The last sentence of this passage (the italics are mine) led me to wonder what Giroux would think of Michael Sandel's "Justice" course (which I've had occasion to refer to before, albeit briefly). After watching an hour or two of "Justice" online a while ago, it seems to me difficult to deny that Sandel's aim -- and probably, to some extent, his effect -- is precisely to help students become more informed, reflective citizens. But Sandel's politics are not radical, while Giroux's are, and I somehow doubt that Sandel is practicing the pedagogy of the oppressed as Giroux might construe it -- although Giroux does point out that Freire refused to identify his outlook with a particular method. I don't follow debates about education much, so I don't know what if anything Giroux has written about Sandel's course (yes, I could have done a search but I didn't). It does strike me as an interesting question, however.

Sunday, January 3, 2010

Soufan on Al Qaeda in Yemen

Ali Soufan, FBI case agent for the USS Cole investigation from 2000 to 2005, writes about al Qaeda in Yemen and observes that those who were jailed for their roles in the Cole bombing have been released. While recognizing the problems Yemeni officials are dealing with, he urges the U.S. to hold them more accountable in return for the U.S. aid Yemen gets.

Saturday, January 2, 2010

What to expect here in 2010

For various reasons, I anticipate that I will be posting less frequently in 2010 than I did in '09. When I do post, the substantive foci (focuses? whatever) probably will remain more or less what they have been, though I may go off on tangents now and again.

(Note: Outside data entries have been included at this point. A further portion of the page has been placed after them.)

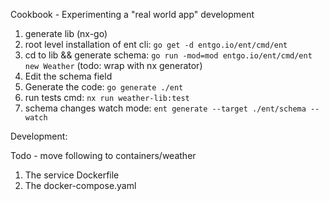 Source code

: Cookbook - 
Experimenting a "real world app" development 
1. generate lib (nx-go)
2. root level installation of ent cli: `go get -d entgo.io/ent/cmd/ent`
3. cd to lib && generate schema: `go run -mod=mod entgo.io/ent/cmd/ent new Weather` (todo: wrap with nx generator) 
4. Edit the schema field 
5. Generate the code: `go generate ./ent`
6. run tests cmd: `nx run weather-lib:test` 
7. schema changes watch mode: `ent generate --target ./ent/schema --watch`


Development:

Todo - move following to containers/weather
1. The service Dockerfile
2. The docker-compose.yaml

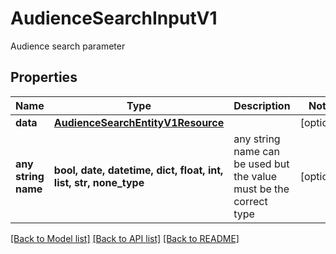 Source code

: # AudienceSearchInputV1

Audience search parameter

## Properties
Name | Type | Description | Notes
------------ | ------------- | ------------- | -------------
**data** | [**AudienceSearchEntityV1Resource**](AudienceSearchEntityV1Resource.md) |  | [optional] 
**any string name** | **bool, date, datetime, dict, float, int, list, str, none_type** | any string name can be used but the value must be the correct type | [optional]

[[Back to Model list]](../README.md#documentation-for-models) [[Back to API list]](../README.md#documentation-for-api-endpoints) [[Back to README]](../README.md)


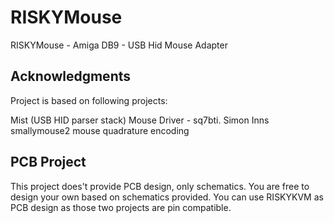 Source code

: # RISKYMouse
RISKYMouse - Amiga DB9 - USB Hid Mouse Adapter

## Acknowledgments
Project is based on following projects:

Mist (USB HID parser stack)
Mouse Driver - sq7bti.
Simon Inns smallymouse2 mouse quadrature encoding

## PCB Project
This project does't provide PCB design, only schematics. You are free to design your own based on schematics provided.
You can use RISKYKVM as PCB design as those two projects are pin compatible.

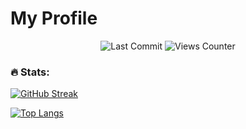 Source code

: # My Profile

<div id = "badges" align="center">
    <img src="https://img.shields.io/github/last-commit/Yekong995/Yekong995" alt="Last Commit">
    <img src="https://komarev.com/ghpvc/?username=Yekong995" alt="Views Counter">
</div>

### :fire: Stats:

[![GitHub Streak](http://github-readme-streak-stats.herokuapp.com?user=Yekong995&theme=dark&hide_border=true&date_format=n%2Fj%5B%2FY%5D&mode=weekly)](https://git.io/streak-stats)

[![Top Langs](https://github-readme-stats.vercel.app/api/top-langs/?username=Yekong995&layout=compact&theme=vision-friendly-dark)](https://github.com/anuraghazra/github-readme-stats)

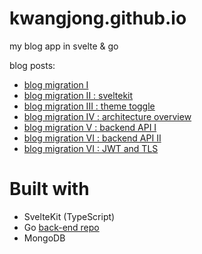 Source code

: # kwangjong.github.io
my blog app in svelte & go

blog posts:
* [blog migration I](https://kwangjong.github.io/blog/2023-02-27-Blog-Migration-I)
* [blog migration II : sveltekit](https://kwangjong.github.io/blog/2023-03-23-Blog-Migration-II-:-Getting-Started-with-Sveltekit)
* [blog migration III : theme toggle](https://kwangjong.github.io/blog/2023-03-27-Blog-Migration-III-:-Theme-Toggle)
* [blog migration IV : architecture overview](https://kwangjong.github.io/blog/2023-08-31-Blog-Migration-IV-:-Architecture-Overview-and-Data-Structure)
* [blog migration V : backend API I](https://kwangjong.github.io/blog/2023-08-30-Blog-Migration-V-:-Backend-API-I)
* [blog migration VI : backend API II](https://kwangjong.github.io/blog/2023-08-30-Blog-Migration-V-:-Backend-API-II)
* [blog migration VI : JWT and TLS](https://kwangjong.github.io/blog/2023-08-30-Blog-Migration-VII-:-Securing-API:-JWT-and-TLS)

# Built with
* SvelteKit (TypeScript)
* Go [back-end repo](https://github.com/kwangjong/blog-server-go-mongoDB)
* MongoDB
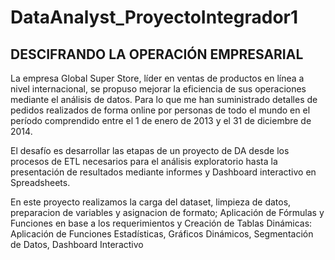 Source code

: # DataAnalyst_ProyectoIntegrador1
## DESCIFRANDO LA OPERACIÓN EMPRESARIAL

La empresa Global Super Store, líder en ventas de productos en línea a nivel internacional, se propuso mejorar la eficiencia de sus operaciones mediante el análisis de datos. Para lo que me han suministrado detalles de pedidos realizados de forma online por personas de todo el mundo en el período comprendido entre el 1 de enero de 2013 y el 31 de diciembre de 2014.

El desafío es desarrollar las etapas de un proyecto de DA desde los procesos de ETL necesarios  para el análisis exploratorio hasta la presentación de resultados mediante informes y Dashboard interactivo en Spreadsheets.

En este proyecto realizamos la carga del dataset, limpieza de datos, preparacion de variables y asignacion de formato; Aplicación de Fórmulas y Funciones en base a los requerimientos y Creación de Tablas Dinámicas: Aplicación de Funciones Estadísticas, Gráficos Dinámicos, Segmentación de Datos, Dashboard Interactivo

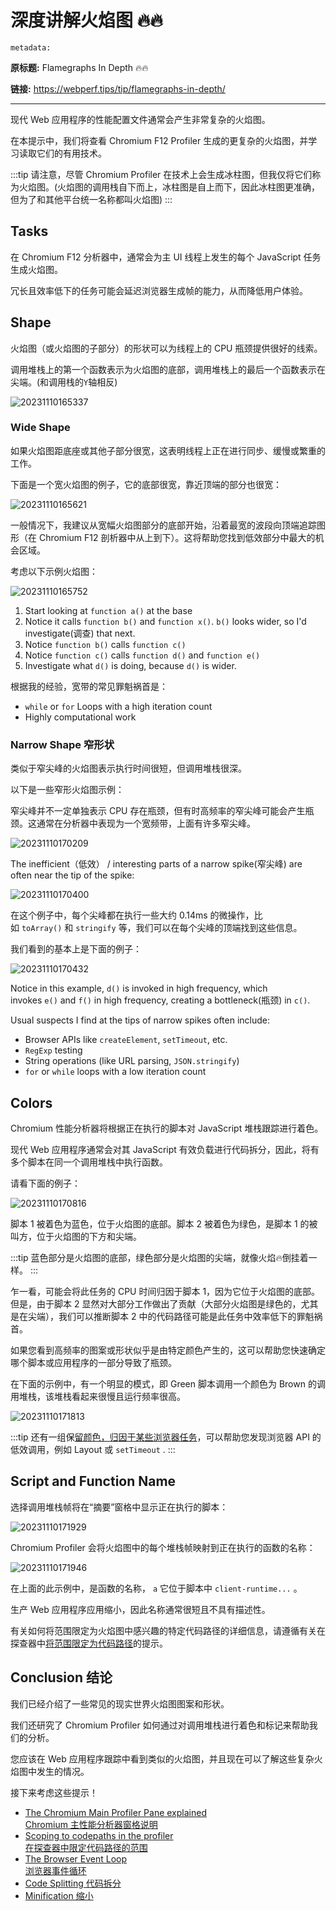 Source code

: # 深度讲解火焰图 🔥🔥

`metadata:`

**原标题:** Flamegraphs In Depth 🔥🔥

**链接:** https://webperf.tips/tip/flamegraphs-in-depth/

---

现代 Web 应用程序的性能配置文件通常会产生非常复杂的火焰图。

在本提示中，我们将查看 Chromium F12 Profiler 生成的更复杂的火焰图，并学习读取它们的有用技术。

:::tip
请注意，尽管 Chromium Profiler 在技术上会生成冰柱图，但我仅将它们称为火焰图。(火焰图的调用栈自下而上，冰柱图是自上而下，因此冰柱图更准确，但为了和其他平台统一名称都叫火焰图)
:::

## Tasks

在 Chromium F12 分析器中，通常会为主 UI 线程上发生的每个 JavaScript 任务生成火焰图。

冗长且效率低下的任务可能会延迟浏览器生成帧的能力，从而降低用户体验。

## Shape

火焰图（或火焰图的子部分）的形状可以为线程上的 CPU 瓶颈提供很好的线索。

调用堆栈上的第一个函数表示为火焰图的底部，调用堆栈上的最后一个函数表示在尖端。(和调用栈的`Y`轴相反)

![20231110165337](https://blog-1318409910.cos.ap-beijing.myqcloud.com/blog/20231110165337.png)

### Wide Shape

如果火焰图距底座或其他子部分很宽，这表明线程上正在进行同步、缓慢或繁重的工作。

下面是一个宽火焰图的例子，它的底部很宽，靠近顶端的部分也很宽：

![20231110165621](https://blog-1318409910.cos.ap-beijing.myqcloud.com/blog/20231110165621.png)

一般情况下，我建议从宽幅火焰图部分的底部开始，沿着最宽的波段向顶端追踪图形（在 Chromium F12 剖析器中从上到下）。这将帮助您找到低效部分中最大的机会区域。

考虑以下示例火焰图：

![20231110165752](https://blog-1318409910.cos.ap-beijing.myqcloud.com/blog/20231110165752.png)

1.  Start looking at `function a()` at the base  
2.  Notice it calls `function b()` and `function x()`. `b()` looks wider, so I'd investigate(调查) that next.  
3.  Notice `function b()` calls `function c()`  
4.  Notice `function c()` calls `function d()` and `function e()`  
5.  Investigate what `d()` is doing, because `d()` is wider.  

根据我的经验，宽带的常见罪魁祸首是：

*   `while` or `for` Loops with a high iteration count  
*   Highly computational work

### Narrow Shape 窄形状

类似于窄尖峰的火焰图表示执行时间很短，但调用堆栈很深。

以下是一些窄形火焰图示例：

窄尖峰并不一定单独表示 CPU 存在瓶颈，但有时高频率的窄尖峰可能会产生瓶颈。这通常在分析器中表现为一个宽频带，上面有许多窄尖峰。

![20231110170209](https://blog-1318409910.cos.ap-beijing.myqcloud.com/blog/20231110170209.png)

The inefficient（低效） / interesting parts of a narrow spike(窄尖峰) are often near the tip of the spike:

![20231110170400](https://blog-1318409910.cos.ap-beijing.myqcloud.com/blog/20231110170400.png)

在这个例子中，每个尖峰都在执行一些大约 0.14ms 的微操作，比如 `toArray()` 和 `stringify` 等，我们可以在每个尖峰的顶端找到这些信息。

我们看到的基本上是下面的例子：

![20231110170432](https://blog-1318409910.cos.ap-beijing.myqcloud.com/blog/20231110170432.png)

Notice in this example, `d()` is invoked in high frequency, which invokes `e()` and `f()` in high frequency, creating a bottleneck(瓶颈) in `c()`.

Usual suspects I find at the tips of narrow spikes often include:

*   Browser APIs like `createElement`, `setTimeout`, etc.  
*   `RegExp` testing
*   String operations (like URL parsing, `JSON.stringify`)  
*   `for` or `while` loops with a low iteration count  

## Colors

Chromium 性能分析器将根据正在执行的脚本对 JavaScript 堆栈跟踪进行着色。

现代 Web 应用程序通常会对其 JavaScript 有效负载进行代码拆分，因此，将有多个脚本在同一个调用堆栈中执行函数。

请看下面的例子：

![20231110170816](https://blog-1318409910.cos.ap-beijing.myqcloud.com/blog/20231110170816.png)

脚本 1 被着色为蓝色，位于火焰图的底部。脚本 2 被着色为绿色，是脚本 1 的被叫方，位于火焰图的下方和尖端。

:::tip
蓝色部分是火焰图的底部，绿色部分是火焰图的尖端，就像火焰🔥倒挂着一样。
:::

乍一看，可能会将此任务的 CPU 时间归因于脚本 1，因为它位于火焰图的底部。但是，由于脚本 2 显然对大部分工作做出了贡献（大部分火焰图是绿色的，尤其是在尖端），我们可以推断脚本 2 中的代码路径可能是此任务中效率低下的罪魁祸首。

如果您看到高频率的图案或形状似乎是由特定颜色产生的，这可以帮助您快速确定哪个脚本或应用程序的一部分导致了瓶颈。

在下面的示例中，有一个明显的模式，即 Green 脚本调用一个颜色为 Brown 的调用堆栈，该堆栈看起来很慢且运行频率很高。

![20231110171813](https://blog-1318409910.cos.ap-beijing.myqcloud.com/blog/20231110171813.png)

:::tip
还有一组保[留颜色，归因于某些浏览器任务](https://webperf.tips/tip/main-profiler-pane)，可以帮助您发现浏览器 API 的低效调用，例如 Layout 或 `setTimeout` .
:::

## Script and Function Name

选择调用堆栈帧将在“摘要”窗格中显示正在执行的脚本：

![20231110171929](https://blog-1318409910.cos.ap-beijing.myqcloud.com/blog/20231110171929.png)

Chromium Profiler 会将火焰图中的每个堆栈帧映射到正在执行的函数的名称：

![20231110171946](https://blog-1318409910.cos.ap-beijing.myqcloud.com/blog/20231110171946.png)

在上面的此示例中，是函数的名称， `a` 它位于脚本中 `client-runtime...` 。

生产 Web 应用程序应用缩小，因此名称通常很短且不具有描述性。

有关如何将范围限定为火焰图中感兴趣的特定代码路径的详细信息，请遵循有关在探查器中[将范围限定为代码路径](https://webperf.tips/tip/codepath-scoping)的提示。

## Conclusion 结论

我们已经介绍了一些常见的现实世界火焰图图案和形状。

我们还研究了 Chromium Profiler 如何通过对调用堆栈进行着色和标记来帮助我们的分析。

您应该在 Web 应用程序跟踪中看到类似的火焰图，并且现在可以了解这些复杂火焰图中发生的情况。

接下来考虑这些提示！

*   [The Chromium Main Profiler Pane explained  
    Chromium 主性能分析器窗格说明](https://webperf.tips/tip/main-profiler-pane)
*   [Scoping to codepaths in the profiler  
    在探查器中限定代码路径的范围](https://webperf.tips/tip/codepath-scoping)
*   [The Browser Event Loop  
    浏览器事件循环](https://webperf.tips/tip/event-loop)
*   [Code Splitting 代码拆分](https://webperf.tips/tip/code-splitting)
*   [Minification 缩小](https://webperf.tips/tip/resource-minification) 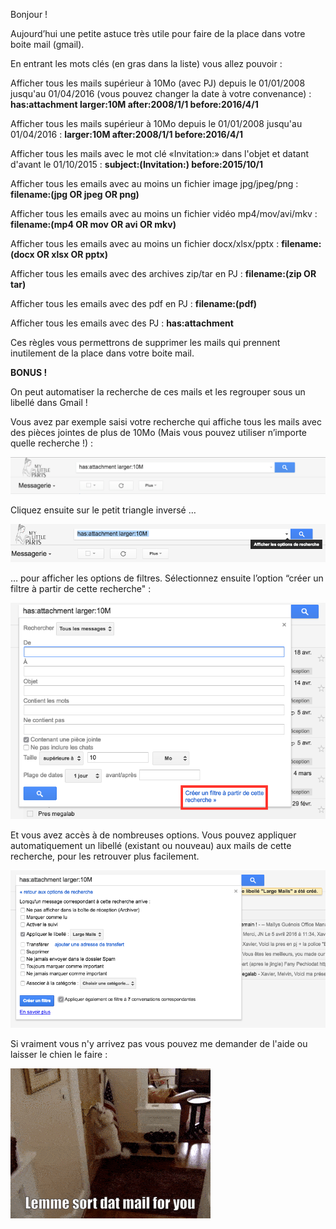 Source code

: Bonjour !

Aujourd’hui une petite astuce très utile pour faire de la place dans votre boite mail (gmail).


En entrant les mots clés (en gras dans la liste) vous allez pouvoir :

Afficher tous les mails supérieur à 10Mo (avec PJ) depuis le 01/01/2008 jusqu'au 01/04/2016 (vous pouvez changer la date à votre convenance) : **has:attachment larger:10M after:2008/1/1 before:2016/4/1**

Afficher tous les mails supérieur à 10Mo depuis le 01/01/2008 jusqu'au 01/04/2016 : **larger:10M after:2008/1/1 before:2016/4/1**
 
Afficher tous les mails avec le mot clé «Invitation:» dans l'objet et datant d'avant le 01/10/2015 : **subject:(Invitation:) before:2015/10/1**
  
Afficher tous les emails avec au moins un fichier image jpg/jpeg/png : **filename:(jpg OR jpeg OR png)**
  
Afficher tous les emails avec au moins un fichier vidéo mp4/mov/avi/mkv : **filename:(mp4 OR mov OR avi OR mkv)**
    
Afficher tous les emails avec au moins un fichier docx/xlsx/pptx : **filename:(docx OR xlsx OR pptx)**
    
Afficher tous les emails avec des archives zip/tar en PJ : **filename:(zip OR tar)**
    
Afficher tous les emails avec des pdf en PJ : **filename:(pdf)**
    
Afficher tous les emails avec des PJ : **has:attachment**


Ces règles vous permettrons de supprimer les mails qui prennent inutilement de la place dans votre boite mail.

**BONUS !**

On peut automatiser la recherche de ces mails et les regrouper sous un libellé dans Gmail !

Vous avez par exemple saisi votre recherche qui affiche tous les mails avec des pièces jointes de plus de 10Mo (Mais vous pouvez utiliser n’importe quelle recherche !) :

![filter](/images/filter.png)


Cliquez ensuite sur le petit triangle inversé  …

![filter-options](/images/filter-options.png)


… pour afficher les options de filtres. Sélectionnez ensuite l’option “créer un filtre à partir de cette recherche" :

![filter-options2](/images/filter-options2.png)

Et vous avez accès à de nombreuses options.
Vous pouvez appliquer automatiquement un libellé (existant ou nouveau) aux mails de cette recherche, pour les retrouver plus facilement.

![filter-options3](/images/filter-options3.png)


Si vraiment vous n'y arrivez pas vous pouvez me demander de l'aide ou laisser le chien le faire :

![dog](/images/dog.gif)
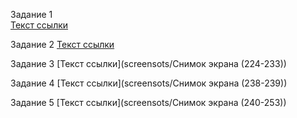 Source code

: Задание 1  
[Текст ссылки](https://hub.docker.com/repository/docker/omygodable/custom-nginx/general)

Задание 2 
[Текст ссылки](https://github.com/Omygodable/1HW/tree/main/screensots/Снимокэкрана (221-222))  

Задание 3 
[Текст ссылки](screensots/Снимок экрана (224-233))  

Задание 4 
[Текст ссылки](screensots/Снимок экрана (238-239))  

Задание 5 
[Текст ссылки](screensots/Снимок экрана (240-253))  
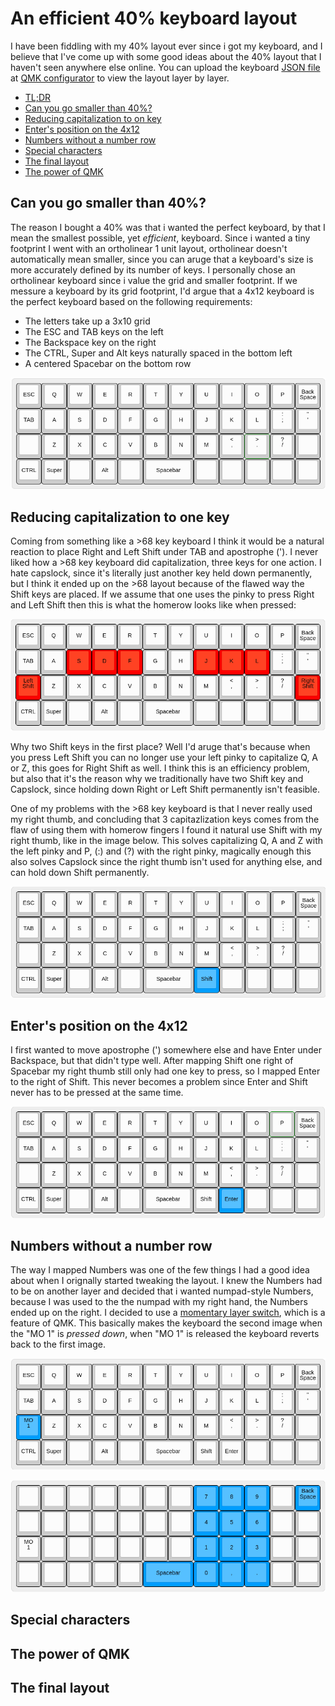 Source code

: # An efficient 40% keyboard layout
I have been fiddling with my 40% layout ever since i got my keyboard, and I believe that I've come up with some good ideas about the 40% layout that I haven't seen anywhere else online. You can upload the keyboard [JSON file](https://github.com/EdvardSire/keyboard/blob/master/niu_mini_layout_planck_mit_mine.json) at [QMK configurator](https://config.qmk.fm/#/) to view the layout layer by layer.

* [TL;DR](https://github.com/EdvardSire/keyboard#the-final-layout)
* [Can you go smaller than 40%?]()
* [Reducing capitalization to on key]()
* [Enter's position on the 4x12]()
* [Numbers without a number row]()
* [Special characters]()
* [The final layout]()
* [The power of QMK](https://github.com/EdvardSire/keyboard#the-power-of-qmk)


## Can you go smaller than 40%?
The reason I bought a 40% was that i wanted the perfect keyboard, by that I mean the smallest possible, yet *efficient*, keyboard. Since i wanted a tiny footprint I went with an ortholinear 1 unit layout, ortholinear doesn't automatically mean smaller, since you can aruge that a keyboard's size is more accurately defined by its number of keys. I personally chose an ortholinear keyboard since i value the grid and smaller footprint. If we messure a keyboard by its grid footprint, I'd argue that a 4x12 keyboard is the perfect keyboard based on the following requirements:

* The letters take up a 3x10 grid
* The ESC and TAB keys on the left
* The Backspace key on the right
* The CTRL, Super and Alt keys naturally spaced in the bottom left
* A centered Spacebar on the bottom row

![Initial keyboard](/images/keyboard-layout-initial.png)


## Reducing capitalization to one key
Coming from something like a >68 key keyboard I think it would be a natural reaction to place Right and Left Shift under TAB and apostrophe ('). I never liked how a >68 key keyboard did capitalization, three keys for one action. I hate capslock, since it's literally just another key held down permanently, but I think it ended up on the >68 layout because of the flawed way the Shift keys are placed. If we assume that one uses the pinky to press Right and Left Shift then this is what the homerow looks like when pressed:

![Shiftkey homerow](/images/keyboard-layout-shiftkey-homerow.png)

Why two Shift keys in the first place? Well I'd aruge that's because when you press Left Shift you can no longer use your left pinky to capitalize Q, A or Z, this goes for Right Shift as well. I think this is an efficiency problem, but also that it's the reason why we traditionally have two Shift key and Capslock, since holding down Right or Left Shift permanently isn't feasible.

One of my problems with the >68 key keyboard is that I never really used my right thumb, and concluding that 3 capitazlization keys comes from the flaw of using them with homerow fingers I found it natural use Shift with my right thumb, like in the image below. This solves capitalizing Q, A and Z with the left pinky and P, (:) and (?) with the right pinky, magically enough this also solves Capslock since the right thumb isn't used for anything else, and can hold down Shift permanently.

![Shift keyboard](/images/keyboard-layout-shift.png)


## Enter's position on the 4x12
I first wanted to move apostrophe (') somewhere else and have Enter under Backspace, but that didn't type well. After mapping Shift one right of Spacebar my right thumb still only had one key to press, so I mapped Enter to the right of Shift. This never becomes a problem since Enter and Shift never has to be pressed at the same time.

![Enter keyboard](/images/keyboard-layout-enter.png)


## Numbers without a number row
The way I mapped Numbers was one of the few things I had a good idea about when I orignally started tweaking the layout. I knew the Numbers had to be on another layer and decided that i wanted numpad-style Numbers, because I was used to the the numpad with my right hand, the Numbers ended up on the right. I decided to use a [momentary layer switch](https://docs.qmk.fm/#/keycodes?id=layer-switching), which is a feature of QMK. This basically makes the keyboard the second image when the "MO 1" is *pressed down*, when "MO 1" is released the keyboard reverts back to the first image.

![Numbers keyboard](/images/keyboard-layout-numbers-initial.png)

![Numbers-layer keyboard](/images/keyboard-layout-numbers-layer.png)


## Special characters
## The power of QMK
## The final layout
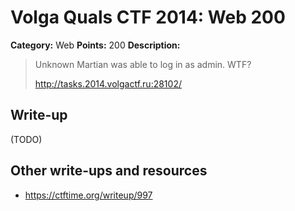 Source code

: # Volga Quals CTF 2014: Web 200

**Category:** Web
**Points:** 200
**Description:**

> Unknown Martian was able to log in as admin. WTF?
>
> http://tasks.2014.volgactf.ru:28102/

## Write-up

(TODO)

## Other write-ups and resources

* <https://ctftime.org/writeup/997>
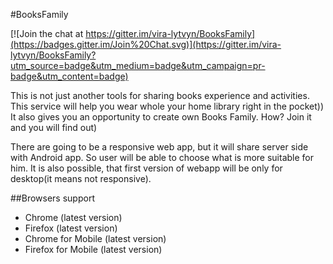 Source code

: #BooksFamily

[![Join the chat at https://gitter.im/vira-lytvyn/BooksFamily](https://badges.gitter.im/Join%20Chat.svg)](https://gitter.im/vira-lytvyn/BooksFamily?utm_source=badge&utm_medium=badge&utm_campaign=pr-badge&utm_content=badge)

This is not just another tools for sharing books experience and activities. This service will help you wear whole your home library right in the pocket)) It also gives you an opportunity to create own Books Family. How? Join it and you will find out)

There are going to be a responsive web app, but it will share server side with Android app. 
So user will be able to choose what is more suitable for him. 
It is also possible, that first version of webapp will be only for desktop(it means not responsive).

##Browsers support

- Chrome (latest version)
- Firefox (latest version)
- Chrome for Mobile (latest version)
- Firefox for Mobile (latest version)
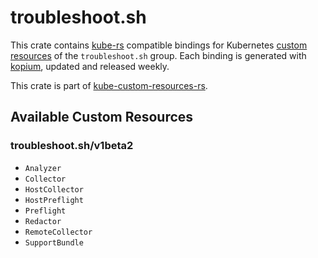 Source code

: <!--
SPDX-FileCopyrightText: The kube-custom-resources-rs Authors
SPDX-License-Identifier: 0BSD
 -->

# troubleshoot.sh

This crate contains [kube-rs](https://kube.rs/) compatible bindings for Kubernetes [custom resources](https://kubernetes.io/docs/tasks/extend-kubernetes/custom-resources/custom-resource-definitions/) of the `troubleshoot.sh` group. Each binding is generated with [kopium](https://github.com/kube-rs/kopium), updated and released weekly.

This crate is part of [kube-custom-resources-rs](https://github.com/metio/kube-custom-resources-rs).

## Available Custom Resources

### troubleshoot.sh/v1beta2
- `Analyzer`
- `Collector`
- `HostCollector`
- `HostPreflight`
- `Preflight`
- `Redactor`
- `RemoteCollector`
- `SupportBundle`
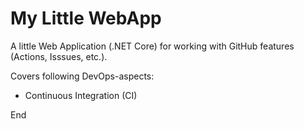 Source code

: # My Little WebApp
A little Web Application (.NET Core) for working with GitHub features (Actions, Isssues, etc.).

Covers following DevOps-aspects:
* Continuous Integration (CI)

End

Best wishes for the new year.

Friday, January 1, 2010

Update on the attack in Khost

The murkiness of the situation on both sides of the Afghanistan-Pakistan border has only been underscored by the claims of responsibility and involvement by both the Pakistani and Afghan Taliban in the recent attack on the CIA base. The attack, as Christine Fair said on the NewsHour tonight, appears to have been aimed at decreasing the CIA's ability to carry out drone strikes in North Waziristan, the home of the Haqqani network. Thomas Johnson, on the same NewsHour segment, suggested that the Haqqani network might have "outsourced" the attack to (elements of) the Pakistani Taliban. Johnson also said that the degree of insurgent infiltration of the Afghan police and army, and of interpreters, has been underestimated. Fair had interesting things to say about Hakimullah Mehsud, current head of the Pakistani Taliban. They were both speaking rather quickly and my TV was misbehaving, so I later went to the NewsHour website and listened to the segment again. (Easier to follow that way.)
Further update: See the front-page articles in Wash Post of Jan.10.